Tuesday, August 9, 2011
Question: Why are behentrimonium methosulfate and cetearyl written together?
A note before I get to the question...I don't discriminate between what I call minimally processed ingredients - those that are closer to how we find them in nature, like oils, butters, or hydrosols - and those I think of as being more processed - like fatty alcohols, fatty acids, esters, preservatives and so on. I don't think any of our ingredients are straight from nature; everything is processed in some way. We don't use olives, we use olive oil. We aren't using salt directly off the shores of the Dead Sea - they're cleaned before we see them. Clay, mud, hydrosols, essential oils - every last one of these ingredients is processed in some way before we can use them in our products. Synthetic ingredients would be those made in the lab, like cyclomethicone or some of the cationic polymers, for example.
If you really want to mess with your conception of natural vs. synthetic, read this article about the poor little mineral oil molecule. I feel a bit like that Ikea guy - do you feel sorry for this molecule? (Click here for that great Ikea ad! And people wonder why I'm a bit hoarder-ish?)
So why BTMS and cetearyl alcohol are always written together? Behentrimonium methosulfate is an ingredient that can stand on its own, but it's generally found with a fatty alcohol. This would be what we call a compound (specifically a cationic quaternary compound).

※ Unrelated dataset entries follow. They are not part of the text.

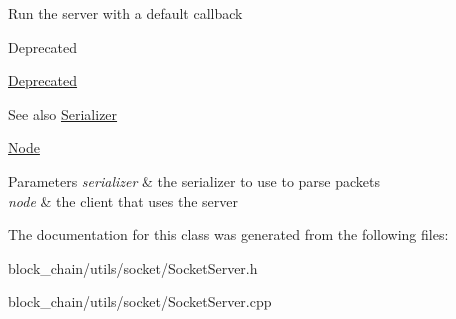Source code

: Run the server with a default callback \begin{DoxyRefDesc}{Deprecated}
\item[\mbox{\hyperlink{deprecated__deprecated000001}{Deprecated}}]\end{DoxyRefDesc}
\begin{DoxySeeAlso}{See also}
\mbox{\hyperlink{classSerializer}{Serializer}} 

\mbox{\hyperlink{classNode}{Node}}
\end{DoxySeeAlso}

\begin{DoxyParams}{Parameters}
{\em serializer} & the serializer to use to parse packets \\
\hline
{\em node} & the client that uses the server \\
\hline
\end{DoxyParams}


The documentation for this class was generated from the following files\+:\begin{DoxyCompactItemize}
\item 
block\+\_\+chain/utils/socket/Socket\+Server.\+h\item 
block\+\_\+chain/utils/socket/Socket\+Server.\+cpp\end{DoxyCompactItemize}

You'll find BTMS-25 or BTMS-50 or other types of BTMS or BTM as product names, and it could be the writer is referring to the compound instead of the ingredient. I don't think you can buy behentrimonium methosulfate on its own - we always find it with a fatty alcohol, regardless of manufacturer - so this is why you see it referred to in this way.
The reason you find behentrimonium methosulfate paired with a fatty alcohol, often cetearyl alcohol but sometimes cetyl alcohol? Because fatty alcohols work to boost the substantivity of cationic quaternary compounds, making them more conditioning and moisturizing (click here for more information).
There is no way I would consider something like behentrimonium methosulfate as being even remotely close to minimally processed, and I wouldn't consider cetearyl alcohol, cetyl alcohol, and the other fatty alcohols minimally processed. Anyone who considers these things as natural is fooling themselves. The problem is that you can't make a natural conditioner and people really want to make a natural conditioner. So instead of accepting that they can't make a natural conditioner, they stretch the definition of natural to include anything they want to use.
If you want natural, then accept there are ingredients you won't be using. Don't twist the definition so you can get what you want. When you see the phrase "derived from" ask yourself why is this ingredient listed in this way? We don't write olive oil (derived from olives) but you will see cyclomethicone (derived from sand) or sodium coco-sulfate (derived from coconuts), for example. These last two ingredients are heavily processed to become what they are, and the phrase "derived from" is generally used as a weasel word to hide something that's not really natural but the manufacturer would like you to believe might be. Behentrimonium methosulfate may be derived from Colza seeds, but everything is derived from something - that doesn't make it natural!